Nova totius terrarum orbis geographica ac hydrographica tabula.

Date:

C1630
 (1635)

Mapmaker:

Willem Janszoon Blaeu (1571 - 1638)

Condition:

Wear to lower centre fold, otherwise in good condition.

Technique:

Hand coloured copper engraving.

Image Size: 

540mm 
x 405mm
AUTHENTICITY
Nova totius terrarum orbis geographica ac hydrographica tabula. - Antique Map from 1630

Genuine antique
dated:

1635

Description:

Important world map on Mercator’s projection by Willem Blaeu, one of the finest and most beautiful examples of cartography produced during the Golden Age of Dutch mapmaking.

The map was reduced to one sheet by the engraver Josua van de Ende from Blaeu’s twenty-one sheet double-hemisphere 1606 world map, of which there is only one surviving copy. Van de Ende’s signature can be seen to the left of the southern polar projection at lower right. The map was very successful and continued to be published in all Blaeu atlases until 1662.
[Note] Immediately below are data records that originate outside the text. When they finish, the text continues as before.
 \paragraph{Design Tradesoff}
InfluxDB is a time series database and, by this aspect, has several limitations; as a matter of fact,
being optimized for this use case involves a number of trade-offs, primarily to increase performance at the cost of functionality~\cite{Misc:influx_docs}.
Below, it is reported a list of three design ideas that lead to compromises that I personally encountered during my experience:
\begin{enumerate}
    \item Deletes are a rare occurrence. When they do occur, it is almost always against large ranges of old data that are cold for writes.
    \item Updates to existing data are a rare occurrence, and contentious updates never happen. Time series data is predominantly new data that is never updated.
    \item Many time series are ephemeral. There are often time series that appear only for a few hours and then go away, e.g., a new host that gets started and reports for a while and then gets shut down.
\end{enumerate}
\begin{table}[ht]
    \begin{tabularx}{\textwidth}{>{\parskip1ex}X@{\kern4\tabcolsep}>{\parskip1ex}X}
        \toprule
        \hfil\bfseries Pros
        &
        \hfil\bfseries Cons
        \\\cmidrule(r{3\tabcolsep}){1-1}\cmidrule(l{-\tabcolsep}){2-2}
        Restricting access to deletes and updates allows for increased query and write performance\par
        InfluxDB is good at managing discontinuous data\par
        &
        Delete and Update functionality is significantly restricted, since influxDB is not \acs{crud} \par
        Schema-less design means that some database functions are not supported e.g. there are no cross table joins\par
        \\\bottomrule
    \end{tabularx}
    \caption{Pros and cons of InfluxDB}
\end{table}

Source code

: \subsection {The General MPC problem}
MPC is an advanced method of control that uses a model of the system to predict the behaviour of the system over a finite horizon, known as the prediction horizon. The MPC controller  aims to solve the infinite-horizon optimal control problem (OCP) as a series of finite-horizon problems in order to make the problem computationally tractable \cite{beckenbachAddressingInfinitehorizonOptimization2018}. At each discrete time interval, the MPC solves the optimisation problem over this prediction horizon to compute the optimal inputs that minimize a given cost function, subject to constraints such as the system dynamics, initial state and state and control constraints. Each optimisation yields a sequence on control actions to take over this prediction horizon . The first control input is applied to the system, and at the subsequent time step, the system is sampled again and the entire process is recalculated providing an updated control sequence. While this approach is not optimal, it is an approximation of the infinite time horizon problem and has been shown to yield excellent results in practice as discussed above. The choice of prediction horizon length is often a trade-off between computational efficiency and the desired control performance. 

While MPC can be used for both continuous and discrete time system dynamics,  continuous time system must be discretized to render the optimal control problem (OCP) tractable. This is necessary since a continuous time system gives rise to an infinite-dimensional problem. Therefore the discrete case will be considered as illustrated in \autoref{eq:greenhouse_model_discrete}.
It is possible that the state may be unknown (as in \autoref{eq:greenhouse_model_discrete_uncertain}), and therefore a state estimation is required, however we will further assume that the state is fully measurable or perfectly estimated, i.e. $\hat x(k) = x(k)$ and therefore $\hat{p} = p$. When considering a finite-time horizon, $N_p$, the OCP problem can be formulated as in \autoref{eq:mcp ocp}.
Blaeu is widely considered to be the greatest cartographer of his time and as official mapmaker of the VOC (1633-1638), had access to the latest geographical information. He was renowned not only for including the most up-to-date details on his maps but also for the exquisite and elaborate art that adorned his work. This map set the standard for carte figures maps and is beautifully decorated with a border containing twenty-two vignettes. Along the top there are representations of the seven classical planets: Luna, Sol, Mercury, Venus, Mars, Jupiter and Saturn. The seven vignettes along the bottom of the map depict the Seven Wonders of the Ancient World after the paintings of Maarten van Heemskerck. The letters engraved between the vignettes at top and bottom respectively spell Septem Planetae (Seven Planets) and Septem Mirabilia Mundi (Seven Wonders of the World). On the left are four panels with allegorical depictions of the four elements: Fire, Air, Water and Earth while on the right, there are representations of the four seasons. The map itself includes numerous other decorative features such as ships, sea monsters, compass roses and three ornate cartouches, one held by two mermaids which includes a note on the discovery of America in 1492.

The northern Australian coast is shown connected to New Guinea and as part of the larger southern landmass of Magallanica Terra Australis Incognita. The peninsula below Java labelled Beach, continued the error originally included in Fine’s 1532 world map, which mistakenly corrupted Marco Polo’s false kingdom of Lochac to Boeach or Beach. Further west, the part of Terra Australis beneath Africa is labelled Psittacoprum Regio, meaning Land of Parrots which was traditionally thought to be a reference to Western Australia. A column on the left hand side of the map divides the world horizontally into five climactic regions after the hypothesis of Aristotle.

This is the fourth state of the map.

Mapmaker:

Willem Janzoon Blaeu  (1571-1638)

One of the most influential mapmakers of the Golden Age of mapmaking.

Blaeu was born at Uitgeest or Alkmaar, the son of a herring salesman and destined to succeed his father in the trade, but his interests lay more in Mathematics and Astronomy. Between 1594 and 1596 he was a student of the Danish astronomer Tycho Brahe and qualified as an instrument and globe maker. In 1600 he discovered the second ever variable star now known as P Cygni. On his return to the Netherlands, he made published his own maps and world globes. He ran his own printing works which allowed him to continually update his own atlases such as his, Atlas Novus published in 1635.

In 1633 he was appointed map-maker for the VOC .

He died in Amsterdam in 1638 and his business was continued by his two sons, Johannes and Cornelis Blaeu.